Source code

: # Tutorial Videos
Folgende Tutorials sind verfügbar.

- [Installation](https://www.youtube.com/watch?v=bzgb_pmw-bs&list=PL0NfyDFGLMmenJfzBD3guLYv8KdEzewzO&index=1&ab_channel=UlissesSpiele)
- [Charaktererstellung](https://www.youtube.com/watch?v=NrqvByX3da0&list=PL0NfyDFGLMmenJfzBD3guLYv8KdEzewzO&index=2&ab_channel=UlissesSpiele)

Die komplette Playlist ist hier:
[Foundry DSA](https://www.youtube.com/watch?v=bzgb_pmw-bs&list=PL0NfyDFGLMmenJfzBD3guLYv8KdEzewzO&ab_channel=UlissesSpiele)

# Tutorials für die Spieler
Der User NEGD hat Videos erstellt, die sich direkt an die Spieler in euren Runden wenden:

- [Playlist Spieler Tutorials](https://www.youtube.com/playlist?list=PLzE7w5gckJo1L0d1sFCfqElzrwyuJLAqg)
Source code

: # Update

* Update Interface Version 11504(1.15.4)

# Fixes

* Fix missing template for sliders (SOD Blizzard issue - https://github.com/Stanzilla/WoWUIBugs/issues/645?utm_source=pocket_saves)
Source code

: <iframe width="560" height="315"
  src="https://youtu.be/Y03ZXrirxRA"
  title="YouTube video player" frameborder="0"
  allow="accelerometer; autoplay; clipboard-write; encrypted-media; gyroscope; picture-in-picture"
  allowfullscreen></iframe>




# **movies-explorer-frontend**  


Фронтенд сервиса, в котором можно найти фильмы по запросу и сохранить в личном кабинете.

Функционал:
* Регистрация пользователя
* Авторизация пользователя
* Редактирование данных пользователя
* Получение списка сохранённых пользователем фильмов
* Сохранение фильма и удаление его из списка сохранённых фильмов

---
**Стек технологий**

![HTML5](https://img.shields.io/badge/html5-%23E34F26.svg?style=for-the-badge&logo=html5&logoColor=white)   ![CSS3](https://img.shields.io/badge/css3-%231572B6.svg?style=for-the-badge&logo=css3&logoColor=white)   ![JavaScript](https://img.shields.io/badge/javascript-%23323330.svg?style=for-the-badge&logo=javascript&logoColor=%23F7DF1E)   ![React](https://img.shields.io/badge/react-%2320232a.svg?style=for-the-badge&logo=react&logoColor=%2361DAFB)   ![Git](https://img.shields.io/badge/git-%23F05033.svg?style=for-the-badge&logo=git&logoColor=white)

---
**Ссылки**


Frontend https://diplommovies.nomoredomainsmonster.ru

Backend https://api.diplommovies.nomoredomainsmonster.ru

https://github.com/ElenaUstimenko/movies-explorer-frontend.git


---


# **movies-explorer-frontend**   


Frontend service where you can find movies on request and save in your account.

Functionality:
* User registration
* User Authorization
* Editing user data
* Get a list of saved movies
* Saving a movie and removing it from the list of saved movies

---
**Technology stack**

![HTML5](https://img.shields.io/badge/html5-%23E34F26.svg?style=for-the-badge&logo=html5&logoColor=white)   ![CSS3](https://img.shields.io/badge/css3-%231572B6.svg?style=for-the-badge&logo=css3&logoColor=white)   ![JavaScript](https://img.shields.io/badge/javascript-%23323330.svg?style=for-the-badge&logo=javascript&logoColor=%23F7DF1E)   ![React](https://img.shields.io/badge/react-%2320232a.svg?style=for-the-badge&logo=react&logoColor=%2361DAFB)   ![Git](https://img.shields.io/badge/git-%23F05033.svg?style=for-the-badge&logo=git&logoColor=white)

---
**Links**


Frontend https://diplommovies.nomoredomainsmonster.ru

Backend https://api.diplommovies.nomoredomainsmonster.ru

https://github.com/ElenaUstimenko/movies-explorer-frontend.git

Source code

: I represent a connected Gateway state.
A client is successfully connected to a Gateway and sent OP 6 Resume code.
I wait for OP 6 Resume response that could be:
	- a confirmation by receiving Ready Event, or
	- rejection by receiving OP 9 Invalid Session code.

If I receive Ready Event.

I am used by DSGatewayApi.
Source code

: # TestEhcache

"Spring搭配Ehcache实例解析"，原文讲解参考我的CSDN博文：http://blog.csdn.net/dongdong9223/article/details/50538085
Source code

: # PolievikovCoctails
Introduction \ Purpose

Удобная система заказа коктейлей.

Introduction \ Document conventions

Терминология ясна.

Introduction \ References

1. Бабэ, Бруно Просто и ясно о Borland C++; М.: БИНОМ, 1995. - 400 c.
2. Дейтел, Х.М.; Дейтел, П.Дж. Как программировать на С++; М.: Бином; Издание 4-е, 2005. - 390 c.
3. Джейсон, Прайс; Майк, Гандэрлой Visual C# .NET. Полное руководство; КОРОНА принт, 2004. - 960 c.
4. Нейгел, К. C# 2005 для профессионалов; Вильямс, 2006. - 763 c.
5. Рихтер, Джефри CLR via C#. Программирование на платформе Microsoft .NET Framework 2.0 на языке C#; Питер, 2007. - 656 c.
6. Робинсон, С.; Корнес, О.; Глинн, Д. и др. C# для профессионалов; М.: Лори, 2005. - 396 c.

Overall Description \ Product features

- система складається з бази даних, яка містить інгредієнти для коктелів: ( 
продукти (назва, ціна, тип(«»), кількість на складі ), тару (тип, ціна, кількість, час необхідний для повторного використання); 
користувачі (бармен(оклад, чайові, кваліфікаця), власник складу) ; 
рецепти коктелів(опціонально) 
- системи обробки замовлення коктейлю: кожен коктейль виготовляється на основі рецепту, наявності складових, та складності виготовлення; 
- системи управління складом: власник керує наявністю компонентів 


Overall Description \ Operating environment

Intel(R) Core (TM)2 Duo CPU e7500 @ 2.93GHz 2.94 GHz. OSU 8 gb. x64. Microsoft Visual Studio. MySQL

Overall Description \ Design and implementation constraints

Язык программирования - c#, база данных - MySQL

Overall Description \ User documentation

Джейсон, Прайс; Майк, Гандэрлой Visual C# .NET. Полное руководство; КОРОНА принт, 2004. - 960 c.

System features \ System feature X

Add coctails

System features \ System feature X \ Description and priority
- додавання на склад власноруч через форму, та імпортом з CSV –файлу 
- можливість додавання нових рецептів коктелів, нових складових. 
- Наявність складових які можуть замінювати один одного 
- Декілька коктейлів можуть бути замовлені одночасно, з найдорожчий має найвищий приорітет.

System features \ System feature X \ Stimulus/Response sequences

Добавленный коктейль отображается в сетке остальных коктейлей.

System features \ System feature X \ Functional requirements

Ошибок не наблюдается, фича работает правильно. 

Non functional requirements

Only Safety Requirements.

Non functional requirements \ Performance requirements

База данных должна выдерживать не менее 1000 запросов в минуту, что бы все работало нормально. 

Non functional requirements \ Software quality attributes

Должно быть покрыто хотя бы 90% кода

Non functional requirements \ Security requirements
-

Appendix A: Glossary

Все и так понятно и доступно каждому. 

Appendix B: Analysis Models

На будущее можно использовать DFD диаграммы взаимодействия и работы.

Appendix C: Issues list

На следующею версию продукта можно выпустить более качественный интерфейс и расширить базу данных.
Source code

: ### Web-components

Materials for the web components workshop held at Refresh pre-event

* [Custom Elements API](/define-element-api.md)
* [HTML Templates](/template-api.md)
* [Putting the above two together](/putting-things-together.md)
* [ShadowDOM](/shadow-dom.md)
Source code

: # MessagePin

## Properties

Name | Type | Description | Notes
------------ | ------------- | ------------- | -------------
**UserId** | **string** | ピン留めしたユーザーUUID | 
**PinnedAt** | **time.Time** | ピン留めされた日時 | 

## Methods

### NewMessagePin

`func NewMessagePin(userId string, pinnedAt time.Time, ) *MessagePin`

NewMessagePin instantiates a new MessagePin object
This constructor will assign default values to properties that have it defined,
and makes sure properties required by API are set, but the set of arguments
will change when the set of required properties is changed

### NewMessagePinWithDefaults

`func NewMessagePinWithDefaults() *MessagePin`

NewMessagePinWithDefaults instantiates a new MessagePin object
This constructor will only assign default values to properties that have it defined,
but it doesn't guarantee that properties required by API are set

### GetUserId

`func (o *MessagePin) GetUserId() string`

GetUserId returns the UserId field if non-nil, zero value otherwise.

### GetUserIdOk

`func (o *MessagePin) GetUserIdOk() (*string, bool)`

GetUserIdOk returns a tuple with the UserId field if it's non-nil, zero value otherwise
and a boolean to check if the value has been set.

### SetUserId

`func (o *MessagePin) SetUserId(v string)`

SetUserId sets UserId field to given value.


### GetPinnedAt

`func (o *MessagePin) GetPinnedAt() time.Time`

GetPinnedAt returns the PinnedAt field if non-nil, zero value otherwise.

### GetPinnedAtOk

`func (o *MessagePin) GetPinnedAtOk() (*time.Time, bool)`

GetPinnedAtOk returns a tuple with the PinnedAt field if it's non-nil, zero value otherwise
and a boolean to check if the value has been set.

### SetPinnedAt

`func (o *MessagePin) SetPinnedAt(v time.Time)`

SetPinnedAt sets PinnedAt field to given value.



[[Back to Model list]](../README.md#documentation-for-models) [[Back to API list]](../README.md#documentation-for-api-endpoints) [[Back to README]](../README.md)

> **Try it**
Please output the lines of the listing above that fall in the stretch from the one with "1. Бабэ, Бруно" through the one with "2. Дейтел, Х.М.;", exactly and only those.

> **Answer to this task**
1. Бабэ, Бруно Просто и ясно о Borland C++; М.: БИНОМ, 1995. - 400 c.
2. Дейтел, Х.М.; Дейтел, П.Дж. Как программировать на С++; М.: Бином; Издание 4-е, 2005. - 390 c.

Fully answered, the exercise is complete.